- **TASK OBJECTIVE**:
Starting at the first entry below, repeat all the data word for word and drop the pictures.

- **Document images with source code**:
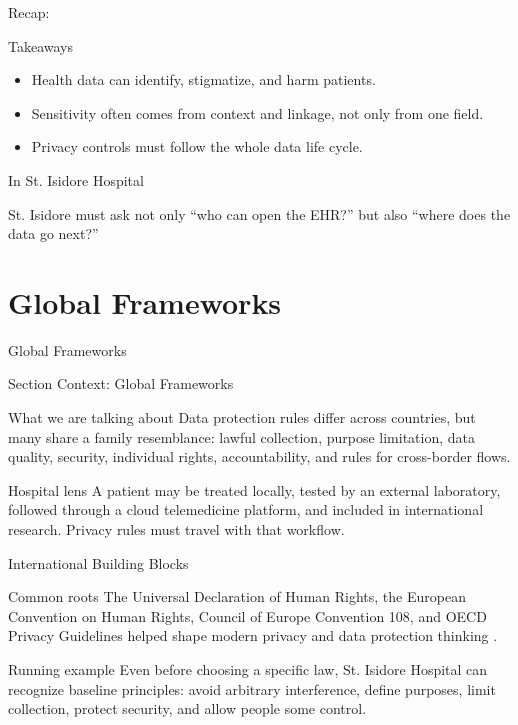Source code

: \documentclass[presentation]{beamer}
\newcommand{\sectiontitleframe}[1]{
\begin{frame}[plain,c]
\begin{center}
{\usebeamerfont{title}\usebeamercolor[fg]{title}#1}
\end{center}
\end{frame}
}
\newcommand{\scenario}{St. Isidore Hospital}
\newcommand{\takeawaysframe}[2]{
\begin{frame}[c]{Recap: \insertsection}
\begin{block}{Takeaways}
#1
\end{block}
\begin{exampleblock}{In \scenario}
#2
\end{exampleblock}
\end{frame}
}
\begin{document}
\takeawaysframe{
\begin{itemize}
    \item Health data can identify, stigmatize, and harm patients.
    \item Sensitivity often comes from context and linkage, not only from one field.
    \item Privacy controls must follow the whole data life cycle.
\end{itemize}
}{
St. Isidore must ask not only ``who can open the EHR?'' but also ``where does the data go next?''
}

\section{Global Frameworks}
\sectiontitleframe{Global Frameworks}

\begin{frame}[c]{Section Context: Global Frameworks}
\begin{block}{What we are talking about}
Data protection rules differ across countries, but many share a family resemblance: lawful
collection, purpose limitation, data quality, security, individual rights, accountability, and rules
for cross-border flows.
\end{block}

\begin{exampleblock}{Hospital lens}
A patient may be treated locally, tested by an external laboratory, followed through a cloud
telemedicine platform, and included in international research. Privacy rules must travel with that
workflow.
\end{exampleblock}
\end{frame}

\begin{frame}[c]{International Building Blocks}
\begin{block}{Common roots}
The Universal Declaration of Human Rights, the European Convention on Human Rights, Council of
Europe Convention 108, and OECD Privacy Guidelines helped shape modern privacy and data protection
thinking \cite{udhr,echr,coe108,oecd_privacy}.
\end{block}

\begin{exampleblock}{Running example}
Even before choosing a specific law, \scenario{} can recognize baseline principles: avoid arbitrary
interference, define purposes, limit collection, protect security, and allow people some control.
\end{exampleblock}
\end{frame}
\end{document}
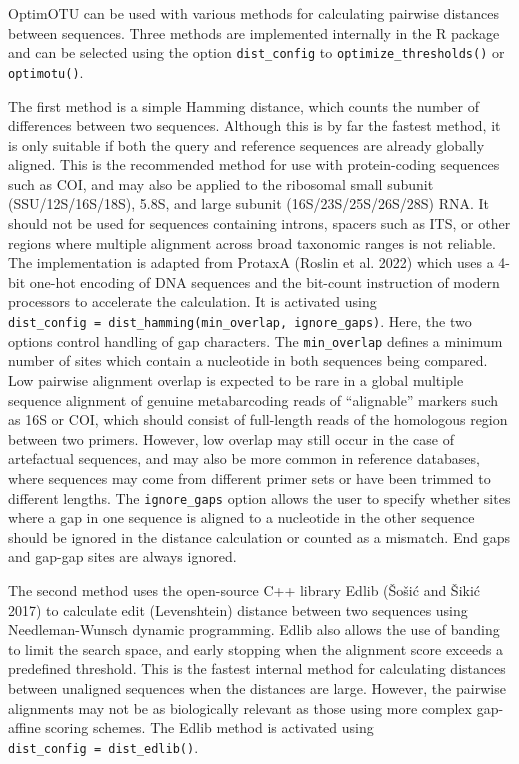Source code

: \documentclass[
]{article}
\begin{document}
OptimOTU can be used with various methods for calculating pairwise distances between sequences.
Three methods are implemented internally in the R package and can be selected using the option \texttt{dist\_config} to \texttt{optimize\_thresholds()} or \texttt{optimotu()}.

The first method is a simple Hamming distance, which counts the number of differences between two sequences.
Although this is by far the fastest method, it is only suitable if both the query and reference sequences are already globally aligned.
This is the recommended method for use with protein-coding sequences such as COI, and may also be applied to the ribosomal small subunit (SSU/12S/16S/18S), 5.8S, and large subunit (16S/23S/25S/26S/28S) RNA.
It should not be used for sequences containing introns, spacers such as ITS, or other regions where multiple alignment across broad taxonomic ranges is not reliable.
The implementation is adapted from ProtaxA (Roslin et al. 2022) which uses a 4-bit one-hot encoding of DNA sequences and the bit-count instruction of modern processors to accelerate the calculation.
It is activated using \texttt{dist\_config\ =\ dist\_hamming(min\_overlap,\ ignore\_gaps)}.
Here, the two options control handling of gap characters.
The \texttt{min\_overlap} defines a minimum number of sites which contain a nucleotide in both sequences being compared.
Low pairwise alignment overlap is expected to be rare in a global multiple sequence alignment of genuine metabarcoding reads of ``alignable'' markers such as 16S or COI, which should consist of full-length reads of the homologous region between two primers.
However, low overlap may still occur in the case of artefactual sequences, and may also be more common in reference databases, where sequences may come from different primer sets or have been trimmed to different lengths.
The \texttt{ignore\_gaps} option allows the user to specify whether sites where a gap in one sequence is aligned to a nucleotide in the other sequence should be ignored in the distance calculation or counted as a mismatch.
End gaps and gap-gap sites are always ignored.

The second method uses the open-source C++ library Edlib (Šošić and Šikić 2017) to calculate edit (Levenshtein) distance between two sequences using Needleman-Wunsch dynamic programming.
Edlib also allows the use of banding to limit the search space, and early stopping when the alignment score exceeds a predefined threshold.
This is the fastest internal method for calculating distances between unaligned sequences when the distances are large.
However, the pairwise alignments may not be as biologically relevant as those using more complex gap-affine scoring schemes.
The Edlib method is activated using \texttt{dist\_config\ =\ dist\_edlib()}.
\end{document}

- **TASK OUTPUT**:
Source code

: \documentclass[presentation]{beamer}
\newcommand{\sectiontitleframe}[1]{
\begin{frame}[plain,c]
\begin{center}
{\usebeamerfont{title}\usebeamercolor[fg]{title}#1}
\end{center}
\end{frame}
}
\newcommand{\scenario}{St. Isidore Hospital}
\newcommand{\takeawaysframe}[2]{
\begin{frame}[c]{Recap: \insertsection}
\begin{block}{Takeaways}
#1
\end{block}
\begin{exampleblock}{In \scenario}
#2
\end{exampleblock}
\end{frame}
}
\begin{document}
\takeawaysframe{
\begin{itemize}
    \item Health data can identify, stigmatize, and harm patients.
    \item Sensitivity often comes from context and linkage, not only from one field.
    \item Privacy controls must follow the whole data life cycle.
\end{itemize}
}{
St. Isidore must ask not only ``who can open the EHR?'' but also ``where does the data go next?''
}

\section{Global Frameworks}
\sectiontitleframe{Global Frameworks}

\begin{frame}[c]{Section Context: Global Frameworks}
\begin{block}{What we are talking about}
Data protection rules differ across countries, but many share a family resemblance: lawful
collection, purpose limitation, data quality, security, individual rights, accountability, and rules
for cross-border flows.
\end{block}

\begin{exampleblock}{Hospital lens}
A patient may be treated locally, tested by an external laboratory, followed through a cloud
telemedicine platform, and included in international research. Privacy rules must travel with that
workflow.
\end{exampleblock}
\end{frame}

\begin{frame}[c]{International Building Blocks}
\begin{block}{Common roots}
The Universal Declaration of Human Rights, the European Convention on Human Rights, Council of
Europe Convention 108, and OECD Privacy Guidelines helped shape modern privacy and data protection
thinking \cite{udhr,echr,coe108,oecd_privacy}.
\end{block}

\begin{exampleblock}{Running example}
Even before choosing a specific law, \scenario{} can recognize baseline principles: avoid arbitrary
interference, define purposes, limit collection, protect security, and allow people some control.
\end{exampleblock}
\end{frame}
\end{document}
Source code

: \documentclass[
]{article}
\begin{document}
OptimOTU can be used with various methods for calculating pairwise distances between sequences.
Three methods are implemented internally in the R package and can be selected using the option \texttt{dist\_config} to \texttt{optimize\_thresholds()} or \texttt{optimotu()}.

The first method is a simple Hamming distance, which counts the number of differences between two sequences.
Although this is by far the fastest method, it is only suitable if both the query and reference sequences are already globally aligned.
This is the recommended method for use with protein-coding sequences such as COI, and may also be applied to the ribosomal small subunit (SSU/12S/16S/18S), 5.8S, and large subunit (16S/23S/25S/26S/28S) RNA.
It should not be used for sequences containing introns, spacers such as ITS, or other regions where multiple alignment across broad taxonomic ranges is not reliable.
The implementation is adapted from ProtaxA (Roslin et al. 2022) which uses a 4-bit one-hot encoding of DNA sequences and the bit-count instruction of modern processors to accelerate the calculation.
It is activated using \texttt{dist\_config\ =\ dist\_hamming(min\_overlap,\ ignore\_gaps)}.
Here, the two options control handling of gap characters.
The \texttt{min\_overlap} defines a minimum number of sites which contain a nucleotide in both sequences being compared.
Low pairwise alignment overlap is expected to be rare in a global multiple sequence alignment of genuine metabarcoding reads of ``alignable'' markers such as 16S or COI, which should consist of full-length reads of the homologous region between two primers.
However, low overlap may still occur in the case of artefactual sequences, and may also be more common in reference databases, where sequences may come from different primer sets or have been trimmed to different lengths.
The \texttt{ignore\_gaps} option allows the user to specify whether sites where a gap in one sequence is aligned to a nucleotide in the other sequence should be ignored in the distance calculation or counted as a mismatch.
End gaps and gap-gap sites are always ignored.

The second method uses the open-source C++ library Edlib (Šošić and Šikić 2017) to calculate edit (Levenshtein) distance between two sequences using Needleman-Wunsch dynamic programming.
Edlib also allows the use of banding to limit the search space, and early stopping when the alignment score exceeds a predefined threshold.
This is the fastest internal method for calculating distances between unaligned sequences when the distances are large.
However, the pairwise alignments may not be as biologically relevant as those using more complex gap-affine scoring schemes.
The Edlib method is activated using \texttt{dist\_config\ =\ dist\_edlib()}.
\end{document}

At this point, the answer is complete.